Give back every record word for word, but keep the pictures out.

##### EXERCISE MATERIALS #####

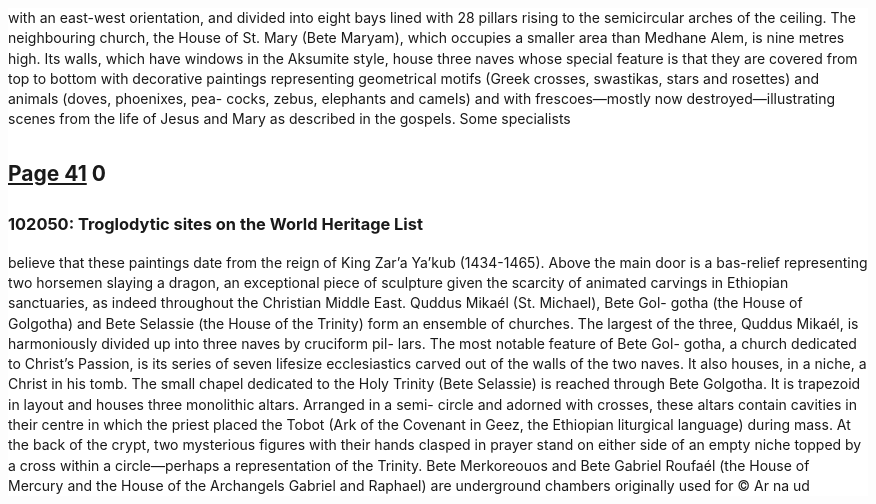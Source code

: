 with an east-west orientation, and divided 
into eight bays lined with 28 pillars rising to 
the semicircular arches of the ceiling. 
The neighbouring church, the House of St. 
Mary (Bete Maryam), which occupies a smaller 
area than Medhane Alem, is nine metres high. 
Its walls, which have windows in the Aksumite 
style, house three naves whose special feature is 
that they are covered from top to bottom with 
decorative paintings representing geometrical 
motifs (Greek crosses, swastikas, stars and 
rosettes) and animals (doves, phoenixes, pea- 
cocks, zebus, elephants and camels) and with 
frescoes—mostly now destroyed—illustrating 
scenes from the life of Jesus and Mary as 
described in the gospels. Some specialists

## [Page 41](102011engo.pdf#page=41) 0

### 102050: Troglodytic sites on the World Heritage List

  
believe that these paintings date from the reign 
of King Zar’a Ya’kub (1434-1465). Above the 
main door is a bas-relief representing two 
horsemen slaying a dragon, an exceptional piece 
of sculpture given the scarcity of animated 
carvings in Ethiopian sanctuaries, as indeed 
throughout the Christian Middle East. 
Quddus Mikaél (St. Michael), Bete Gol- 
gotha (the House of Golgotha) and Bete 
Selassie (the House of the Trinity) form an 
ensemble of churches. The largest of the 
three, Quddus Mikaél, is harmoniously 
divided up into three naves by cruciform pil- 
lars. The most notable feature of Bete Gol- 
gotha, a church dedicated to Christ’s Passion, 
is its series of seven lifesize ecclesiastics 
carved out of the walls of the two naves. It 
also houses, in a niche, a Christ in his tomb. 
The small chapel dedicated to the Holy 
Trinity (Bete Selassie) is reached through Bete 
Golgotha. It is trapezoid in layout and houses 
three monolithic altars. Arranged in a semi- 
circle and adorned with crosses, these altars 
contain cavities in their centre in which the 
priest placed the Tobot (Ark of the Covenant 
in Geez, the Ethiopian liturgical language) 
during mass. At the back of the crypt, two 
mysterious figures with their hands clasped in 
prayer stand on either side of an empty niche 
topped by a cross within a circle—perhaps a 
representation of the Trinity. 
Bete Merkoreouos and Bete Gabriel 
Roufaél (the House of Mercury and the 
House of the Archangels Gabriel and Raphael) 
are underground chambers originally used for 
© 
Ar
na
ud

#####

THE ANSWER:
Source code

: with an east-west orientation, and divided 
into eight bays lined with 28 pillars rising to 
the semicircular arches of the ceiling. 
The neighbouring church, the House of St. 
Mary (Bete Maryam), which occupies a smaller 
area than Medhane Alem, is nine metres high. 
Its walls, which have windows in the Aksumite 
style, house three naves whose special feature is 
that they are covered from top to bottom with 
decorative paintings representing geometrical 
motifs (Greek crosses, swastikas, stars and 
rosettes) and animals (doves, phoenixes, pea- 
cocks, zebus, elephants and camels) and with 
frescoes—mostly now destroyed—illustrating 
scenes from the life of Jesus and Mary as 
described in the gospels. Some specialists

## [Page 41](102011engo.pdf#page=41) 0

### 102050: Troglodytic sites on the World Heritage List

  
believe that these paintings date from the reign 
of King Zar’a Ya’kub (1434-1465). Above the 
main door is a bas-relief representing two 
horsemen slaying a dragon, an exceptional piece 
of sculpture given the scarcity of animated 
carvings in Ethiopian sanctuaries, as indeed 
throughout the Christian Middle East. 
Quddus Mikaél (St. Michael), Bete Gol- 
gotha (the House of Golgotha) and Bete 
Selassie (the House of the Trinity) form an 
ensemble of churches. The largest of the 
three, Quddus Mikaél, is harmoniously 
divided up into three naves by cruciform pil- 
lars. The most notable feature of Bete Gol- 
gotha, a church dedicated to Christ’s Passion, 
is its series of seven lifesize ecclesiastics 
carved out of the walls of the two naves. It 
also houses, in a niche, a Christ in his tomb. 
The small chapel dedicated to the Holy 
Trinity (Bete Selassie) is reached through Bete 
Golgotha. It is trapezoid in layout and houses 
three monolithic altars. Arranged in a semi- 
circle and adorned with crosses, these altars 
contain cavities in their centre in which the 
priest placed the Tobot (Ark of the Covenant 
in Geez, the Ethiopian liturgical language) 
during mass. At the back of the crypt, two 
mysterious figures with their hands clasped in 
prayer stand on either side of an empty niche 
topped by a cross within a circle—perhaps a 
representation of the Trinity. 
Bete Merkoreouos and Bete Gabriel 
Roufaél (the House of Mercury and the 
House of the Archangels Gabriel and Raphael) 
are underground chambers originally used for 
© 
Ar
na
ud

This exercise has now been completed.